Yeah, I know. You read tons of fiction. You have since you were a kid. That’s great! Kudos. But one of your writer friends doesn’t. The quiet one. So hear me out.
A work of fiction has an infinite number of complex things going on simultaneously. The elements are too many, too subtle, and too complex to take into your mind cognitively, analyze and master without reading stories.
To become fluent in a new language, you have to move in with people who speak it exclusively. You have to be very young, too, if you want to avoid having an accent. Many of the important subtleties of connotation and the body language of the vocal apparatus cannot be taught, they can only be absorbed.
That’s like learning to write fiction.
Parts of it are beyond cognitive discussion. They’re machine level language to the mind. “Implied memory,” some call it.
Honestly, reading fiction kicks my butt.
I recently finished, The Fault in Our Stars by John Green. As slowly as I read, it took forever to finish Green’s touching work of art. Of course, I couldn’t put it down, so that meant I was reading instead of doing a bunch of other things I “should” have been doing.

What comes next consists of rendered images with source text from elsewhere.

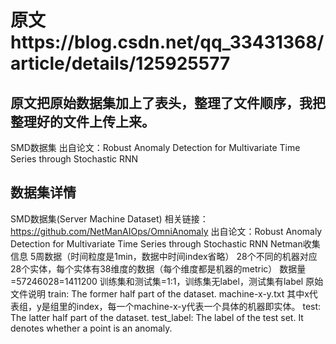 # 原文https://blog.csdn.net/qq_33431368/article/details/125925577
## 原文把原始数据集加上了表头，整理了文件顺序，我把整理好的文件上传上来。

SMD数据集 出自论文：Robust Anomaly Detection for Multivariate Time Series through Stochastic RNN
## 数据集详情
SMD数据集(Server Machine Dataset)
相关链接：https://github.com/NetManAIOps/OmniAnomaly
出自论文：Robust Anomaly Detection for Multivariate Time Series through Stochastic RNN
Netman收集
信息
5周数据（时间粒度是1min，数据中时间index省略）
28个不同的机器对应28个实体，每个实体有38维度的数据（每个维度都是机器的metric）
数据量=57246028=1411200
训练集和测试集=1:1，训练集无label，测试集有label
原始文件说明
train: The former half part of the dataset.
machine-x-y.txt 其中x代表组，y是组里的index，每一个machine-x-y代表一个具体的机器即实体。
test: The latter half part of the dataset.
test_label: The label of the test set. It denotes whether a point is an anomaly.

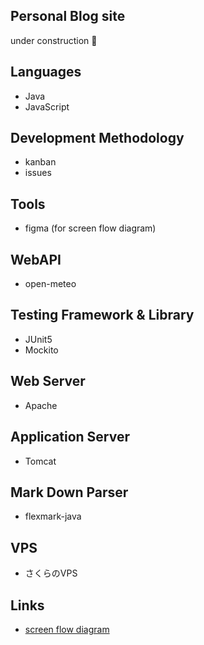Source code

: ## Personal Blog site

under construction :construction:

## Languages 
- Java
- JavaScript

## Development Methodology
- kanban
- issues

## Tools
- figma (for screen flow diagram)

## WebAPI
- open-meteo

## Testing Framework & Library
- JUnit5
- Mockito

## Web Server
- Apache

## Application Server
- Tomcat

## Mark Down Parser
- flexmark-java

## VPS
- さくらのVPS

## Links
- [screen flow diagram](screenFlowDiagram.md)
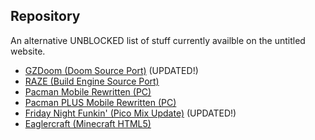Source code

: ## Repository
An alternative UNBLOCKED list of stuff currently availble on the untitled website.

- <a href="https://drive.google.com/file/d/1t512ll1nb9Nh3z8TJQkg1A3dGDMPqh_2/view?usp=sharing">GZDoom (Doom Source Port)</a> (UPDATED!)
- <a href="https://drive.google.com/file/d/1XUDkaALXTiMpKJUEni-L3eZU53hpVfVV/view?usp=drive_link">RAZE (Build Engine Source Port)</a>
- <a href="https://drive.google.com/file/d/1xfZLUrwgVIcwpbsiZb_3HC6apmyHyKi8/view?usp=drive_link">Pacman Mobile Rewritten (PC)</a>
- <a href="https://drive.google.com/file/d/1FFgOhp2AR9Foj5tCC4lcYf9SmDvDfIxi/view?usp=drive_link">Pacman PLUS Mobile Rewritten (PC)</a>
- <a href="https://drive.google.com/file/d/1IqXGz9TopT2r-HYLawduUJ6Z-5akUqsH/view?usp=drive_link">Friday Night Funkin' (Pico Mix Update)</a> 
(UPDATED!)
- <a href="https://drive.google.com/file/d/1NSGJ96ajEUv6nB0IgZ0fvzGkZT3q8a3I/view?usp=sharing">Eaglercraft (Minecraft HTML5)</a>
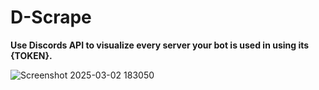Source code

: # D-Scrape
**Use Discords API to visualize every server your bot is used in using its {TOKEN}.**

![Screenshot 2025-03-02 183050](https://github.com/user-attachments/assets/90d17b20-4ff7-48a7-99da-ba68611e00b7)
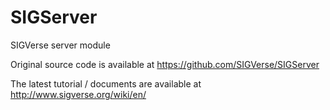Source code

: SIGServer
=========

SIGVerse server module

Original source code is available at https://github.com/SIGVerse/SIGServer

The latest tutorial / documents are available at http://www.sigverse.org/wiki/en/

So I felt a little guilty about that.
Plus, I cried my eyes out all over the place when I was reading it. Not just in one spot, but here, there and at the end. Huge sobs, I’m sorry! I was a basket case by the time I was done. But inspired. Perhaps a little discouraged, too, because Green is orders of magnitude better than I am as a storyteller and writer.
Basically, I was worthless after that powerful story. (You gotta read it!)

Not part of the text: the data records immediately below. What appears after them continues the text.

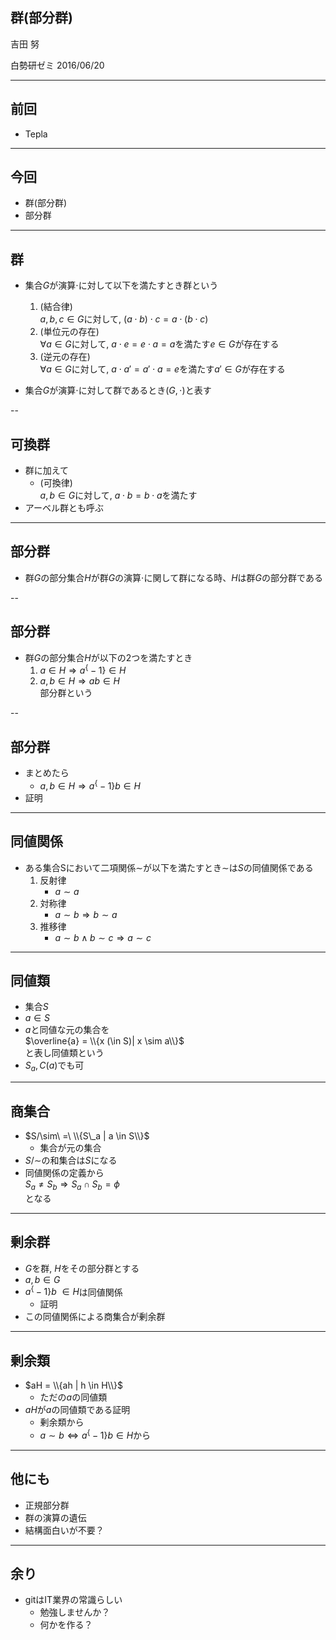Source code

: ## 群(部分群)

吉田 努  
  
白勢研ゼミ 2016/06/20  

<style type="text/css">
	.reveal table {
		font-size: 80%;
	}
</style>

<style type="text/css">
.reveal section img {
  margin: 15px 0px;
  border: 0px;
  box-shadow: 0 0 0px rgba(0, 0, 0, 0);
}
</style>

---
## 前回
- Tepla

---
## 今回
- 群(部分群)
- 部分群

---
## 群
- 集合$G$が演算$\cdot$に対して以下を満たすとき群という
	1. (結合律)  
	$a, b, c \in G$に対して, $(a \cdot b) \cdot c = a \cdot (b \cdot c)$
	1. (単位元の存在)  
	$\forall a \in G$に対して, $a \cdot e = e \cdot a = a$を満たす$e \in G$が存在する
	1. (逆元の存在)  
	$\forall a \in G$に対して, $a \cdot a' = a' \cdot a = e$を満たす$a' \in G$が存在する

- 集合$G$が演算$\cdot$に対して群であるとき$(G, \cdot)$と表す
<!-- ' -->

--
## 可換群
- 群に加えて
	- (可換律)  
	$a, b \in G$に対して, $a \cdot b = b \cdot a$を満たす
- アーベル群とも呼ぶ


---
## 部分群
- 群$G$の部分集合$H$が群$G$の演算$\cdot$に関して群になる時、$H$は群$G$の部分群である

--
## 部分群
- 群$G$の部分集合$H$が以下の2つを満たすとき
	1. $a \in H \Rightarrow a^\{-1\} \in H$
	1. $a, b \in H \Rightarrow ab \in H$  
部分群という

--
## 部分群
- まとめたら
	- $a, b \in H \Rightarrow a^\{-1\}b \in H$
- 証明

---
## 同値関係
-  ある集合Sにおいて二項関係$\sim$が以下を満たすとき$\sim$は$S$の同値関係である
	1. 反射律
		- $a \sim a$
	1. 対称律
		- $a \sim b \Rightarrow b \sim a$
	1. 推移律
		- $a \sim b \land b \sim c \Rightarrow a \sim c$

---
## 同値類
- 集合$S$
- $a \in S$
- $a$と同値な元の集合を  
$\overline{a} = \\{x (\in S)| x \sim a\\}$  
と表し同値類という
- $S_a, C(a)$でも可

---
## 商集合
- $S/\sim\ =\ \\{S\_a | a \in S\\}$
	- 集合が元の集合
- $S/\sim$の和集合は$S$になる
- 同値関係の定義から  
$S_a \neq S_b \Rightarrow S_a \cap S_b = \phi$  
となる

---
## 剰余群
- $G$を群, $H$をその部分群とする
- $a, b \in G$
- $a^\{-1\}b\ \in H$は同値関係
	- 証明
- この同値関係による商集合が剰余群

---
## 剰余類
- $aH = \\{ah | h \in H\\}$
	- ただの$a$の同値類
- $aH$が$a$の同値類である証明
	- 剰余類から
	- $a \sim b \Leftrightarrow a^\{-1\}b \in H$から

---
## 他にも
- 正規部分群
- 群の演算の遺伝
- 結構面白いが不要？

---
## 余り
- gitはIT業界の常識らしい
	- 勉強しませんか？
	- 何かを作る？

So for me, reading only the first chapters of books that I don’t own is a useful discipline. It keeps me from spending too many consecutive hours reading. It teaches me the unteachable subtleties of the most practical component of success: hooking the reader in the first ten pages. It improves my writing like nothing else on earth. And it spares me the painful tears that great stories wring out of me.
Give it a try, maybe. First chapters only.
I want to give my sister-in-law credit again for giving me this valuable learning technique. Thanks !!!